悪い姿勢は、百害あって一利なしです。

 力を抜いて、背筋を伸ばし、顎あごを軽く引く。両肩は落とし、縮こまっている肩甲骨を広げるよう意識します。ただでさえ現代人の腕や肩は、パソコンやスマートフォンを長時間使うことで、常に前に出てきてしまっているとか。定番のアドバイスとして「頭の上についた一本の糸で天井からピンと吊つるされているイメージ」とよく言われますが、個人的にこれは本当に効き目があると思います。テレビ収録の際、「糸、糸!」と言い聞かせながら臨むとてきめんに効果がありました。

 姿勢を正すことで、ストレスにも強くなり、心も前向きになるという調査結果もあるそうです。プレッシャーがかかるときには、自分に「大丈夫!」と言い聞かせることも大切ですが、ピシッとした自分に励まされるほうが、その「大丈夫!」にも説得力が増します。
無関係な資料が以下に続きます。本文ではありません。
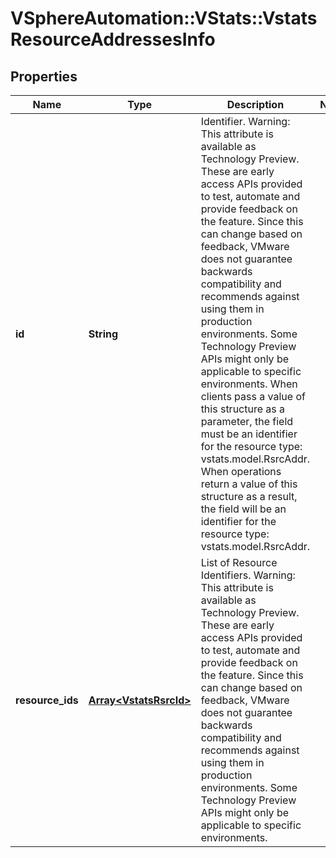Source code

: # VSphereAutomation::VStats::VstatsResourceAddressesInfo

## Properties
Name | Type | Description | Notes
------------ | ------------- | ------------- | -------------
**id** | **String** | Identifier. Warning: This attribute is available as Technology Preview. These are early access APIs provided to test, automate and provide feedback on the feature. Since this can change based on feedback, VMware does not guarantee backwards compatibility and recommends against using them in production environments. Some Technology Preview APIs might only be applicable to specific environments. When clients pass a value of this structure as a parameter, the field must be an identifier for the resource type: vstats.model.RsrcAddr. When operations return a value of this structure as a result, the field will be an identifier for the resource type: vstats.model.RsrcAddr. | 
**resource_ids** | [**Array&lt;VstatsRsrcId&gt;**](VstatsRsrcId.md) | List of Resource Identifiers. Warning: This attribute is available as Technology Preview. These are early access APIs provided to test, automate and provide feedback on the feature. Since this can change based on feedback, VMware does not guarantee backwards compatibility and recommends against using them in production environments. Some Technology Preview APIs might only be applicable to specific environments. | 


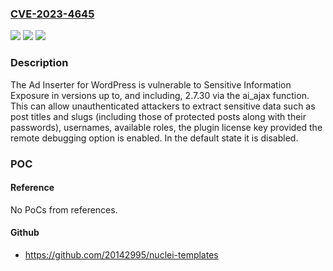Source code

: ### [CVE-2023-4645](https://cve.mitre.org/cgi-bin/cvename.cgi?name=CVE-2023-4645)
![](https://img.shields.io/static/v1?label=Product&message=Ad%20Inserter%20%E2%80%93%20Ad%20Manager%20%26%20AdSense%20Ads&color=blue)
![](https://img.shields.io/static/v1?label=Version&message=*%3C%3D%202.7.30%20&color=brighgreen)
![](https://img.shields.io/static/v1?label=Vulnerability&message=CWE-862%20Missing%20Authorization&color=brighgreen)

### Description

The Ad Inserter for WordPress is vulnerable to Sensitive Information Exposure in versions up to, and including, 2.7.30 via the ai_ajax function. This can allow unauthenticated attackers to extract sensitive data such as post titles and slugs (including those of protected posts along with their passwords), usernames, available roles, the plugin license key provided the remote debugging option is enabled. In the default state it is disabled.

### POC

#### Reference
No PoCs from references.

#### Github
- https://github.com/20142995/nuclei-templates

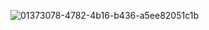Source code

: ![01373078-4782-4b16-b436-a5ee82051c1b](https://github.com/Paz1Ws/ChatFlutter/assets/142619752/ef7f29be-6bf5-40bb-8282-bdea21e9b55a)
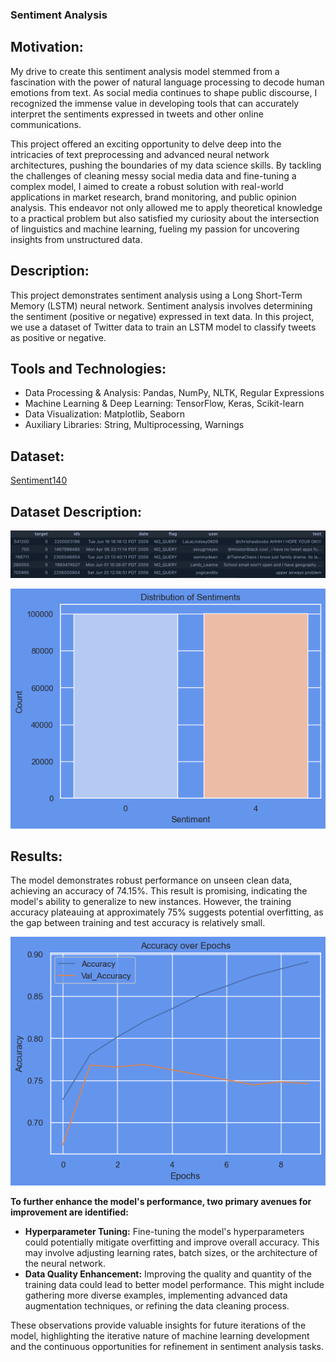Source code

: ### Sentiment Analysis
## Motivation:

My drive to create this sentiment analysis model stemmed from a fascination with the power of natural language processing to decode human emotions from text. As social media continues to shape public discourse, I recognized the immense value in developing tools that can accurately interpret the sentiments expressed in tweets and other online communications.
    
This project offered an exciting opportunity to delve deep into the intricacies of text preprocessing and advanced neural network architectures, pushing the boundaries of my data science skills. By tackling the challenges of cleaning messy social media data and fine-tuning a complex model, I aimed to create a robust solution with real-world applications in market research, brand monitoring, and public opinion analysis. This endeavor not only allowed me to apply theoretical knowledge to a practical problem but also satisfied my curiosity about the intersection of linguistics and machine learning, fueling my passion for uncovering insights from unstructured data.
    
## Description:

This project demonstrates sentiment analysis using a Long Short-Term Memory (LSTM) neural network. Sentiment analysis involves determining the sentiment (positive or negative) expressed in text data. In this project, we use a dataset of Twitter data to train an LSTM model to classify tweets as positive or negative.
    
## Tools and Technologies:
- Data Processing & Analysis: Pandas, NumPy, NLTK, Regular Expressions
- Machine Learning & Deep Learning: TensorFlow, Keras, Scikit-learn
- Data Visualization: Matplotlib, Seaborn
- Auxiliary Libraries: String, Multiprocessing, Warnings
    
## Dataset:

[Sentiment140](https://www.kaggle.com/datasets/kazanova/sentiment140)
    
## Dataset Description:

![Dataset Description 1](https://github.com/DSM2499/sentiment_analysis/blob/main/Sentiment%20Analysis%20Photos/Sentiment%20data%20(1).png)
  
  ![Dataset Description 2](https://github.com/DSM2499/sentiment_analysis/blob/main/Sentiment%20Analysis%20Photos/Sentiment%20data%20distribution.png)

## Results:

The model demonstrates robust performance on unseen clean data, achieving an accuracy of 74.15%. This result is promising, indicating the model's ability to generalize to new instances. However, the training accuracy plateauing at approximately 75% suggests potential overfitting, as the gap between training and test accuracy is relatively small.

![Model Results](https://github.com/DSM2499/sentiment_analysis/blob/main/Sentiment%20Analysis%20Photos/Seniment%20accuracy%20over%20epochs.png)

**To further enhance the model's performance, two primary avenues for improvement are identified:**

- **Hyperparameter Tuning:** Fine-tuning the model's hyperparameters could potentially mitigate overfitting and improve overall accuracy. This may involve adjusting learning rates, batch sizes, or the architecture of the neural network.
- **Data Quality Enhancement:** Improving the quality and quantity of the training data could lead to better model performance. This might include gathering more diverse examples, implementing advanced data augmentation techniques, or refining the data cleaning process.

These observations provide valuable insights for future iterations of the model, highlighting the iterative nature of machine learning development and the continuous opportunities for refinement in sentiment analysis tasks.
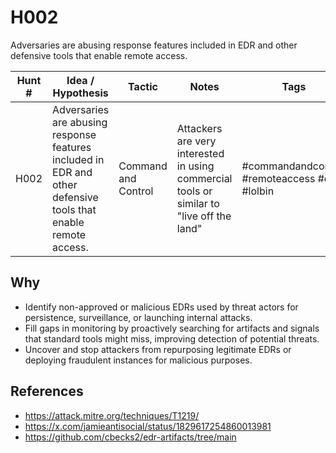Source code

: # H002
Adversaries are abusing response features included in EDR and other defensive tools that enable remote access.

| Hunt # | Idea / Hypothesis                                                                 | Tactic           | Notes                                   | Tags                                   | Submitter   | 
|--------------|----------------------------------------------------------------------------|------------------|-----------------------------------------|----------------------------------------|----------------------------------------|
| H002         | Adversaries are abusing response features included in EDR and other defensive tools that enable remote access. | Command and Control | Attackers are very interested in using commercial tools or similar to "live off the land" | #commandandcontrol #remoteaccess #edr #lolbin     | [Sydney Marrone](https://x.com/letswastetime)




## Why

- Identify non-approved or malicious EDRs used by threat actors for persistence, surveillance, or launching internal attacks.
- Fill gaps in monitoring by proactively searching for artifacts and signals that standard tools might miss, improving detection of potential threats.
- Uncover and stop attackers from repurposing legitimate EDRs or deploying fraudulent instances for malicious purposes.

## References

- https://attack.mitre.org/techniques/T1219/
- https://x.com/jamieantisocial/status/1829617254860013981
- https://github.com/cbecks2/edr-artifacts/tree/main
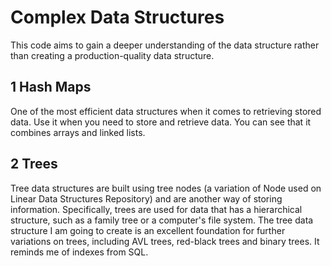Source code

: # Complex Data Structures
This code aims to gain a deeper understanding of the data structure rather than creating a production-quality data structure.

## 1 Hash Maps
One of the most efficient data structures when it comes to retrieving stored data. Use it when you need to store and retrieve data. You can see that it combines arrays and linked lists.

## 2 Trees
Tree data structures are built using tree nodes (a variation of Node used on Linear Data Structures Repository) and are another way of storing information. Specifically, trees are used for data that has a hierarchical structure, such as a family tree or a computer's file system. The tree data structure I am going to create is an excellent foundation for further variations on trees, including AVL trees, red-black trees and binary trees. It reminds me of indexes from SQL.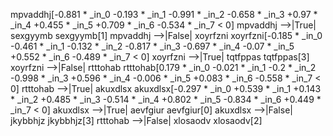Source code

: mpvaddhj[-0.881 * _in_0 -0.193 * _in_1 -0.991 * _in_2 -0.658 * _in_3 +0.97 * _in_4 +0.455 * _in_5 +0.709 * _in_6 -0.534 * _in_7  < 0]
mpvaddhj -->|True| sexgyymb
sexgyymb[1]
mpvaddhj -->|False| xoyrfzni
xoyrfzni[-0.185 * _in_0 -0.461 * _in_1 -0.132 * _in_2 -0.817 * _in_3 -0.697 * _in_4 -0.07 * _in_5 +0.552 * _in_6 -0.489 * _in_7  < 0]
xoyrfzni -->|True| tqtfppas
tqtfppas[3]
xoyrfzni -->|False| rtttohab
rtttohab[0.179 * _in_0 -0.021 * _in_1 -0.2 * _in_2 -0.998 * _in_3 +0.596 * _in_4 -0.006 * _in_5 +0.083 * _in_6 -0.558 * _in_7  < 0]
rtttohab -->|True| akuxdlsx
akuxdlsx[-0.297 * _in_0 +0.539 * _in_1 +0.143 * _in_2 +0.485 * _in_3 -0.514 * _in_4 +0.802 * _in_5 -0.834 * _in_6 +0.449 * _in_7  < 0]
akuxdlsx -->|True| aevfgiur
aevfgiur[0]
akuxdlsx -->|False| jkybbhjz
jkybbhjz[3]
rtttohab -->|False| xlosaodv
xlosaodv[2]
つくづく、体と心と声はつながっていると実感します。

「体」と「心」と「声」の三角形、ひとつを良くすれば、他の二つにも確実に良い影響を与えます。となると、手っ取り早いのは、「体=姿勢」。必要なのは意識だけ。でも、日ごろできていないと、本番で急にできるわけがありません。今、この瞬間から、あなたの姿勢も見直してみてください。声が通るようになる、スッキリ見える、体調も良くなり、そしてまた声の調子が良くなる……良いことが連鎖的に起きるきっかけにしてくださいね。